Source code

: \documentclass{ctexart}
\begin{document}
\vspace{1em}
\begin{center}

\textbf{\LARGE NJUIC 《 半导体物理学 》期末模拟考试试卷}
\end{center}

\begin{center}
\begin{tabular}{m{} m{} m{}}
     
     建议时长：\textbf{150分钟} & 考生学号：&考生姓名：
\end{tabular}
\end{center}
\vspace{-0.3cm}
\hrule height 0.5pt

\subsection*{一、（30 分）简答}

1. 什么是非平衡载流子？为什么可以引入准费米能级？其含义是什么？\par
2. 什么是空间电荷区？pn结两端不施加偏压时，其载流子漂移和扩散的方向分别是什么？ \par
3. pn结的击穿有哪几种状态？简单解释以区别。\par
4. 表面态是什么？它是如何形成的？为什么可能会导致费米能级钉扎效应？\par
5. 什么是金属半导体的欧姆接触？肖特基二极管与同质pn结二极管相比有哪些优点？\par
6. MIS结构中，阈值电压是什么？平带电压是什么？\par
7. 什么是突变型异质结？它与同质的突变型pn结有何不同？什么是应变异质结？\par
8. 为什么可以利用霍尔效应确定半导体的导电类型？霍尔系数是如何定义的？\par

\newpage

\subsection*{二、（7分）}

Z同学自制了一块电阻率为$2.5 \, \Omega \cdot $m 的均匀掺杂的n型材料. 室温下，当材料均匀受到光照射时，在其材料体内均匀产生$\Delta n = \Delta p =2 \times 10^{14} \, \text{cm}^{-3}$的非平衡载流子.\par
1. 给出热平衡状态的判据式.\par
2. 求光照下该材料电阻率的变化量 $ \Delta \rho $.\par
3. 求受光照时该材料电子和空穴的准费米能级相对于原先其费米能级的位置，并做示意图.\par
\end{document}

# # # # # # #

## Action item
Restate the records above verbatim up to and including the line containing "6. MIS结构中，阈值电压是什么？平带电压是什么？\par".

## Result for this task
Source code

: \documentclass{ctexart}
\begin{document}
\vspace{1em}
\begin{center}

\textbf{\LARGE NJUIC 《 半导体物理学 》期末模拟考试试卷}
\end{center}

\begin{center}
\begin{tabular}{m{} m{} m{}}
     
     建议时长：\textbf{150分钟} & 考生学号：&考生姓名：
\end{tabular}
\end{center}
\vspace{-0.3cm}
\hrule height 0.5pt

\subsection*{一、（30 分）简答}

1. 什么是非平衡载流子？为什么可以引入准费米能级？其含义是什么？\par
2. 什么是空间电荷区？pn结两端不施加偏压时，其载流子漂移和扩散的方向分别是什么？ \par
3. pn结的击穿有哪几种状态？简单解释以区别。\par
4. 表面态是什么？它是如何形成的？为什么可能会导致费米能级钉扎效应？\par
5. 什么是金属半导体的欧姆接触？肖特基二极管与同质pn结二极管相比有哪些优点？\par
6. MIS结构中，阈值电压是什么？平带电压是什么？\par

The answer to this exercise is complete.